Lì ho iniziato a farmi qualche domanda, perché davvero sembra che l’intero scopo della stagione sia mostrare un mondo in cui l’identità di tutti i personaggi è definita solo dal loro orientamento sessuale.
In superficie, come dicevo, l’operazione sembra abbastanza ruffiana sul lato inclusività: oltre a tutte le sfumature del queer abbiamo un’accuratissima diversificazione etnica e persino un angelo disabile. Insomma, c’è tutto quello che serve per accontentare la sensibilità contemporanea.

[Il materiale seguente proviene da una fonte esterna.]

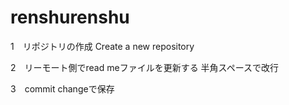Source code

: # renshurenshu
1　リポジトリの作成
Create a new repository

2　リーモート側でread meファイルを更新する
半角スペースで改行

3　commit changeで保存
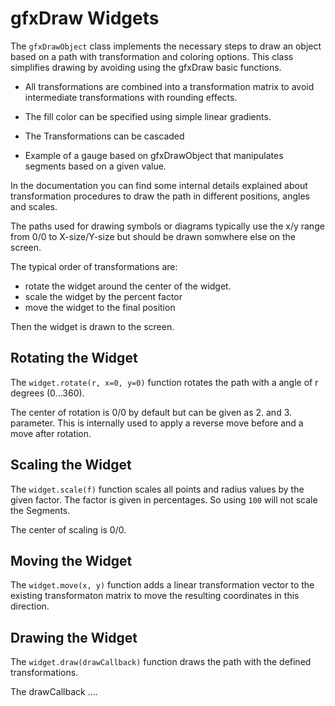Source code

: # gfxDraw Widgets

The `gfxDrawObject` class implements the necessary steps to draw an object based on a path with transformation and
coloring options. This class simplifies drawing by avoiding using the gfxDraw basic functions.

* All transformations are combined into a transformation matrix to avoid intermediate transformations with rounding
  effects.
* The fill color can be specified using simple linear gradients.
* The Transformations can be cascaded

* Example of a gauge based on gfxDrawObject that manipulates segments based on a given value.
<!-- * Several Widget Examples ... ??? -->

In the documentation you can find some internal details explained about transformation procedures to draw the path in different
positions, angles and scales.

The paths used for drawing symbols or diagrams typically use the x/y range from 0/0 to X-size/Y-size but should be drawn
somwhere else on the screen.

The typical order of transformations are:

* rotate the widget around the center of the widget.
* scale the widget  by the percent factor
* move the widget to the final position

Then the widget is drawn to the screen.

## Rotating the Widget

The `widget.rotate(r, x=0, y=0)` function rotates the path with a angle of r degrees (0...360).

The center of rotation is 0/0 by default but can be given as 2.  and 3.  parameter.  This is internally used to apply a
reverse move before and a move after rotation.

## Scaling the Widget

The `widget.scale(f)` function scales all points and radius values by the given factor.  The factor is
given in percentages.  So using `100` will not scale the Segments.

The center of scaling is 0/0.

## Moving the Widget

The `widget.move(x, y)` function adds a linear transformation vector to the existing transformaton matrix to move the resulting
coordinates in this direction.

## Drawing the Widget

The `widget.draw(drawCallback)` function draws the path with the defined transformations.

The drawCallback ....

<!-- ## Set the Border Color

## Set the Fill Color

## Set a Fill gradient Colors -->
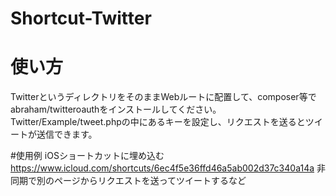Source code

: # Shortcut-Twitter

# 使い方
TwitterというディレクトリをそのままWebルートに配置して、composer等でabraham/twitteroauthをインストールしてください。
Twitter/Example/tweet.phpの中にあるキーを設定し、リクエストを送るとツイートが送信できます。

#使用例
iOSショートカットに埋め込む
https://www.icloud.com/shortcuts/6ec4f5e36ffd46a5ab002d37c340a14a
非同期で別のページからリクエストを送ってツイートするなど

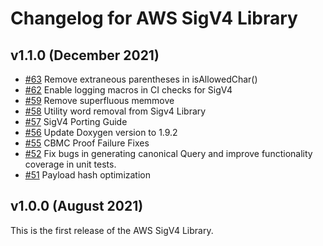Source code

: # Changelog for AWS SigV4 Library

## v1.1.0 (December 2021)

- [#63](https://github.com/aws/SigV4-for-AWS-IoT-embedded-sdk/pull/63) Remove extraneous parentheses in isAllowedChar()
- [#62](https://github.com/aws/SigV4-for-AWS-IoT-embedded-sdk/pull/62) Enable logging macros in CI checks for SigV4
- [#59](https://github.com/aws/SigV4-for-AWS-IoT-embedded-sdk/pull/59) Remove superfluous memmove
- [#58](https://github.com/aws/SigV4-for-AWS-IoT-embedded-sdk/pull/58) Utility word removal from Sigv4 Library
- [#57](https://github.com/aws/SigV4-for-AWS-IoT-embedded-sdk/pull/57) SigV4 Porting Guide
- [#56](https://github.com/aws/SigV4-for-AWS-IoT-embedded-sdk/pull/56) Update Doxygen version to 1.9.2
- [#55](https://github.com/aws/SigV4-for-AWS-IoT-embedded-sdk/pull/55) CBMC Proof Failure Fixes
- [#52](https://github.com/aws/SigV4-for-AWS-IoT-embedded-sdk/pull/52) Fix bugs in generating canonical Query and improve functionality coverage in unit tests.
- [#51](https://github.com/aws/SigV4-for-AWS-IoT-embedded-sdk/pull/51) Payload hash optimization

## v1.0.0 (August 2021)

This is the first release of the AWS SigV4 Library.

La mia sensazione però è un’altra: è possibile che Gaiman e socio ci stiano prendendo per il culo? Questa cascata di amore, inclusività e rappresentazioni non potrebbe, con la sua esagerazione, andare esattamente nella direzione opposta?
Il fanservice potrebbe non essere tanto fanservice, o meglio, potrebbe esserlo ma con una nota quasi amara, e per capirlo dobbiamo analizzare la tanto agognata love story tra i due protagonisti. Love story che si esaurisce in realtà in un paio di scene dell’episodio conclusivo, con una mezza dichiarazione e un bacio. Ma del bacio parliamo dopo.
Partiamo dalla dichiarazione. Ora, non credo di aver mai visto in vita mia una situazione più forzata di quella in cui si trova Crowley. Lui e Aziraphale si vogliono bene, sono amici da migliaia di anni, e a entrambi la cosa va benissimo. Gli angeli sono asessuati, dopotutto, perché dovrebbero aver bisogno di qualcosa di più?
Il perché viene sputato in faccia al povero demone dalle due lesbiche. No, non sto a dire i loro nomi perché tanto non importano, sono definite solo dal loro essere lesbiche, nient’altro. Sono loro a mettere Crowley alle strette, quasi costringendolo a circoscrivere la sua relazione con Aziraphale entro limiti comprensibili agli umani. Il problema è che loro umani non sono. Quello che succede è che viene loro ripetuto ossessivamente che sono una coppia gay, fino al punto in cui entrambi se ne convincono.
E il bacio che Crowley dà all’angelo nella scena finale a mio avviso ne è la prova. Non è un bacio appassionato, è un bacio a stampo in apnea, guardandolo sembra di vedere due amici che si baciano perché hanno perso una scommessa. O meglio, due creature non umane e asessuate che non avevano realmente necessità di baciarsi, ma gli è stato detto che così dovevano fare.
A differenza della relazione tra Gabriel e Beelzebub, di cui viene sottolineata la spontaneità, quella tra Crowley e Aziraphale mi lascia con la netta sensazione che ci sia qualcosa di troppo forzato.
Forse un fanservice che non aveva reale motivo di esistere. Conoscendo Gaiman, in realtà dubito che ci stia prendendo in giro o comunque sia in malafede. Quello si venderebbe la mamma per compiacere i fan. E da atea impenitente non posso pensare che Pratchett ci abbia messo lo zampino dall’aldilà per impedire alle sue creature di finire completamente divorate dalle fanatiche dello yaoi.
Quindi probabilmente la mia è solo un’allucinazione interpretativa. O forse una pia illusione.